Monday, October 25, 2010

Electro Wetting Lenses Improve Efficiency




This is one of those good ideas that is bound to work wonderfully in the lab and nowhere else.  The real world will have a drastic impact simply because so many variables will need to be managed.

In the meantime we get to wait and see what can be achieved here.

Perhaps a clever piece of engineering can harness the effect.  If it can even modestly improve solar efficiency, it will be well worth it.


Electrowetting Lenses Improve Solar Efficiency

Written by Philip Proefrock on 07/10/10


Electrowetting might not be a term or a concept you are familiar with yet, but it is the principle behind optofluidic solar concentration, another one of the recent ARPA-E grants to improve efficiency in solar energy. Beyond that, it may be a part of technologies you will use in the next few years, and maybe even some you already have.
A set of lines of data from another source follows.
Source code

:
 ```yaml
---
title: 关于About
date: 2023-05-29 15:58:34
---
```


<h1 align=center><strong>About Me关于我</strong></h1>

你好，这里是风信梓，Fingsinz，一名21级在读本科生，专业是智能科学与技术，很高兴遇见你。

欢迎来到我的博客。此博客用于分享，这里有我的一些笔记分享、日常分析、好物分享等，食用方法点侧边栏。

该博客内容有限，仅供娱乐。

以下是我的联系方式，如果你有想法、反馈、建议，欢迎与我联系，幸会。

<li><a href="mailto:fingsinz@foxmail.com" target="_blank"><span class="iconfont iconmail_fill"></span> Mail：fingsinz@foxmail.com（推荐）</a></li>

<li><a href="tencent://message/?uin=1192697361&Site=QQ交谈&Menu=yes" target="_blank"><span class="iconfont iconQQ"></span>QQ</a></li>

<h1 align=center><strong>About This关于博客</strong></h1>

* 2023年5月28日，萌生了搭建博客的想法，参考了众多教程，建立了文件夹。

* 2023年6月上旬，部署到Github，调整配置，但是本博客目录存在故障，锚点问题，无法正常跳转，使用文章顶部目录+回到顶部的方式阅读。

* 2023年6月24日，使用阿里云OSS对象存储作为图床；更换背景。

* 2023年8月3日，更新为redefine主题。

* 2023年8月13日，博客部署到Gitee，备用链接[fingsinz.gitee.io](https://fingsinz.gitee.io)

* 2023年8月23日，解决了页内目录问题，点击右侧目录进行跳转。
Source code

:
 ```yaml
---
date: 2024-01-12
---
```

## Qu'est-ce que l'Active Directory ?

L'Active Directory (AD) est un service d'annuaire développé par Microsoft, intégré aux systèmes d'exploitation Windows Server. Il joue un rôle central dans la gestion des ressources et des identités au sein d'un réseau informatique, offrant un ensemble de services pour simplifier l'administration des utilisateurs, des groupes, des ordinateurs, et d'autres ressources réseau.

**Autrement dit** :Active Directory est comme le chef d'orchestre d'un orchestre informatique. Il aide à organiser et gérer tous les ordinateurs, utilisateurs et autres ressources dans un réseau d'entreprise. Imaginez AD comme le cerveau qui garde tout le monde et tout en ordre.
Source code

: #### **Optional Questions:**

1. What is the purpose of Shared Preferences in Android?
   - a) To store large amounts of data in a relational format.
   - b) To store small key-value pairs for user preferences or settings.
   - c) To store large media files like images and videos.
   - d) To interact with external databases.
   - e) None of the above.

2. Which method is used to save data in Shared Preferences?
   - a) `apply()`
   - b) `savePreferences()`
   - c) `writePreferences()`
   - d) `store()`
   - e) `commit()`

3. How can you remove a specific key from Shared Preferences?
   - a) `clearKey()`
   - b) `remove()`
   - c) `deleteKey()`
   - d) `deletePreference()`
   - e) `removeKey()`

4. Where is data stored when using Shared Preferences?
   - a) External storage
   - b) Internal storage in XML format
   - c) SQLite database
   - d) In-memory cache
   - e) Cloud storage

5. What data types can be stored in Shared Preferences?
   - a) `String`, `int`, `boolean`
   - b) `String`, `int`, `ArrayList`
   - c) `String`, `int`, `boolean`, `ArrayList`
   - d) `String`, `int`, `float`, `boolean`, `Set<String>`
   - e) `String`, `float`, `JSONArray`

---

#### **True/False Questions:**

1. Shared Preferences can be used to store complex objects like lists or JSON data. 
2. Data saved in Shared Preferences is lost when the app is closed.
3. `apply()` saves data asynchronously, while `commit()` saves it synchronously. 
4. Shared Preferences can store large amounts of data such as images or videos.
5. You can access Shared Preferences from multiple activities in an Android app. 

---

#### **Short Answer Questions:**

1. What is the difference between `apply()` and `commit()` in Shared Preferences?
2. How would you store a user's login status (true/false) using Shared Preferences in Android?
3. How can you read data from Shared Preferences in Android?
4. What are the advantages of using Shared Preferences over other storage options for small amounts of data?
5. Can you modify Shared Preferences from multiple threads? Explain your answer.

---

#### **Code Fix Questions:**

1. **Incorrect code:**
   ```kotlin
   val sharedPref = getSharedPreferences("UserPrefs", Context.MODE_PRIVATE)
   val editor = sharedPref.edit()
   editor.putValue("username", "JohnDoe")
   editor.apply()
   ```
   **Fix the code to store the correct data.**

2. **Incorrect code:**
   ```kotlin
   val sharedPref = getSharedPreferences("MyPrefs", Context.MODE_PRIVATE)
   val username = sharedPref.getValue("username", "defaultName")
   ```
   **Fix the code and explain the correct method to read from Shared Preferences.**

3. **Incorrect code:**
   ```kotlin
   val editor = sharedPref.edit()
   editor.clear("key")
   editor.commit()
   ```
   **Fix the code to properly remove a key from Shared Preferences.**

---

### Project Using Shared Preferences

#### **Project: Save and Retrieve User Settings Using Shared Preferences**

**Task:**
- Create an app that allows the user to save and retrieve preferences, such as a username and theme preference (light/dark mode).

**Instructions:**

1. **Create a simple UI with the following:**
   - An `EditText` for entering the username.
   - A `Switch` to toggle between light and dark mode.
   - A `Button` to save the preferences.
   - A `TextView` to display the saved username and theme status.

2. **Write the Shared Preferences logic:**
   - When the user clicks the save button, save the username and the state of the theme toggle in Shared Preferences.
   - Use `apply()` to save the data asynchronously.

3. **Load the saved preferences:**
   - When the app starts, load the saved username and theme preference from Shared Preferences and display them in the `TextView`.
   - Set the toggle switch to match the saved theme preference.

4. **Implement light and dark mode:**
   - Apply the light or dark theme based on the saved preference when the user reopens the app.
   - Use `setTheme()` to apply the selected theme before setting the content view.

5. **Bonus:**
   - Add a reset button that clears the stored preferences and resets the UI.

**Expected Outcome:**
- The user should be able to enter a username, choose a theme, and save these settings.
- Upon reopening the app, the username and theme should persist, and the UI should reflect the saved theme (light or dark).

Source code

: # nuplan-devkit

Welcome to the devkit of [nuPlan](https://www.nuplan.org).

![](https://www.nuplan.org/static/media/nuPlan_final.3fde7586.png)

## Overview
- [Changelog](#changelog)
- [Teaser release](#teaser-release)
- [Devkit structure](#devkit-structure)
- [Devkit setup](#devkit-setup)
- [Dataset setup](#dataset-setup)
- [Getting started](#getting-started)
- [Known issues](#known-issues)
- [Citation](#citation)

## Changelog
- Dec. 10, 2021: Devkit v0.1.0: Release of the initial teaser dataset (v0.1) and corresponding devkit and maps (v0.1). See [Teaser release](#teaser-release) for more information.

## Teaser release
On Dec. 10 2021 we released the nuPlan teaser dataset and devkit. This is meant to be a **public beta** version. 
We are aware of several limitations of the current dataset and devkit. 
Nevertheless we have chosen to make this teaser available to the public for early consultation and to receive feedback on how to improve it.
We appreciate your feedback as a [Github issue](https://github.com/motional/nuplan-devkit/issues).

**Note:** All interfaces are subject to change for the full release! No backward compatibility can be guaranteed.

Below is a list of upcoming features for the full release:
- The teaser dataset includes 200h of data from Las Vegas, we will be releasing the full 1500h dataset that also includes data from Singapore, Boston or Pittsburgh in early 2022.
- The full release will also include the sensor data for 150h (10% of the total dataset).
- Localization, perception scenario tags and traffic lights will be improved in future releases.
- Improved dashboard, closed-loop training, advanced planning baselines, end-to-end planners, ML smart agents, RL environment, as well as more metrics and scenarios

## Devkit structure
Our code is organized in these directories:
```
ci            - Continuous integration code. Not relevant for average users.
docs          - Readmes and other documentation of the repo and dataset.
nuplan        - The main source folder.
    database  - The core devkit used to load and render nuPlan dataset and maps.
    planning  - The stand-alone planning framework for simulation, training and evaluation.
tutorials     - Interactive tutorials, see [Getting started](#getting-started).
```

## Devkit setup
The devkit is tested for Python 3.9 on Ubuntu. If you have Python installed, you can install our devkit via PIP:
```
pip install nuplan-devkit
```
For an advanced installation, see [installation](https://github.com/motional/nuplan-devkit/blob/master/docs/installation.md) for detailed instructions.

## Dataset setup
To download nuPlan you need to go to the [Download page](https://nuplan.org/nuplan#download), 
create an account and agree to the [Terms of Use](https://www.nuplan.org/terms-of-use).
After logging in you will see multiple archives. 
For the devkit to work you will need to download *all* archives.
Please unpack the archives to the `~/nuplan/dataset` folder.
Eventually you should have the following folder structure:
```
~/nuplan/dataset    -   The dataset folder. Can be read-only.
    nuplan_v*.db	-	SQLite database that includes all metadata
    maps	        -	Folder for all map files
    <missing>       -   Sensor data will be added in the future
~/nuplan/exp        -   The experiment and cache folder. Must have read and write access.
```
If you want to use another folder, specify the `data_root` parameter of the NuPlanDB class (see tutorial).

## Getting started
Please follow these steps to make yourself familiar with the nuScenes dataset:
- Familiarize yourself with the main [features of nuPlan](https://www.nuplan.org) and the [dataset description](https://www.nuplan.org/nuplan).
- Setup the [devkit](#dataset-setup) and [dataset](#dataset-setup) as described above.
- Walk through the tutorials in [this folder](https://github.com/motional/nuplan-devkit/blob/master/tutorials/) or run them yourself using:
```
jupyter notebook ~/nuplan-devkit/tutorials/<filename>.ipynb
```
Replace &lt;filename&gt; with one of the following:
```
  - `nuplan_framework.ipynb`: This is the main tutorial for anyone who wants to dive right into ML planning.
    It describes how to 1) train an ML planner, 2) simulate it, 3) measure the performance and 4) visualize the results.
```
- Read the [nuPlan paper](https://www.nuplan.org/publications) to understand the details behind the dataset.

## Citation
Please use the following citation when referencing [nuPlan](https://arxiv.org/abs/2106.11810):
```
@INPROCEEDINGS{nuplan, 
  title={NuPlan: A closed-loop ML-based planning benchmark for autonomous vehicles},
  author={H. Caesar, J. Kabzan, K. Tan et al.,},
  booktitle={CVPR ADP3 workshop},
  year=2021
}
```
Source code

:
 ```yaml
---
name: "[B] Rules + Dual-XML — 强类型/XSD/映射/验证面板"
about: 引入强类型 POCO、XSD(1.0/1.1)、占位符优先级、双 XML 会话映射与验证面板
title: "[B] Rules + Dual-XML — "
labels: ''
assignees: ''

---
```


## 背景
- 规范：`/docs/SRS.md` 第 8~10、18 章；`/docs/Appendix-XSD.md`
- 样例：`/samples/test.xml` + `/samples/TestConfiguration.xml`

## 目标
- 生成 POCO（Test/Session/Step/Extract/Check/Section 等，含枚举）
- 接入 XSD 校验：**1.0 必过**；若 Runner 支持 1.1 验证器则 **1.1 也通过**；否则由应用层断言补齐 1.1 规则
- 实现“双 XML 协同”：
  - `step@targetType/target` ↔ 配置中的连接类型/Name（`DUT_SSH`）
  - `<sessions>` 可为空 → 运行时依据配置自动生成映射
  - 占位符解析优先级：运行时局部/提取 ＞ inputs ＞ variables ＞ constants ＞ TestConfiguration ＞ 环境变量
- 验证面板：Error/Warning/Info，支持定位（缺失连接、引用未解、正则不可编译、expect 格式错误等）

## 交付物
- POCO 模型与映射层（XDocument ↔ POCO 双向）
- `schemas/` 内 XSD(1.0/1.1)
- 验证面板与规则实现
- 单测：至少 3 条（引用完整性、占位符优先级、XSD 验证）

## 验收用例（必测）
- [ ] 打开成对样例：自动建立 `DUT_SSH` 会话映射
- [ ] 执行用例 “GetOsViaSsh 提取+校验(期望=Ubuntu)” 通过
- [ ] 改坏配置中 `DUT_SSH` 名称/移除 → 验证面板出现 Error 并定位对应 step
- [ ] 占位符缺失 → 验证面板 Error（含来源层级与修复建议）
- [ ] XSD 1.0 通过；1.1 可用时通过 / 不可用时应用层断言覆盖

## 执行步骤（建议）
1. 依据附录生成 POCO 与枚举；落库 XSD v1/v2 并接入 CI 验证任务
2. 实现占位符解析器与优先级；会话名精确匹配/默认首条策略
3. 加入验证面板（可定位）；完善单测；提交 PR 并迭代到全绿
Solar power systems, particularly those aiming for high efficiency, cannot be fixed installations. An unmoving solar panel has its greatest efficiency when it is pointing directly toward the sun, and power production drops off significantly as the sun's angle becomes more and more oblique. Motors, actuators, and other mechanical control systems can be used to track the sun and keep the panels in optimal orientation. But these are expensive and require far more maintenance than do just the solar panels themselves.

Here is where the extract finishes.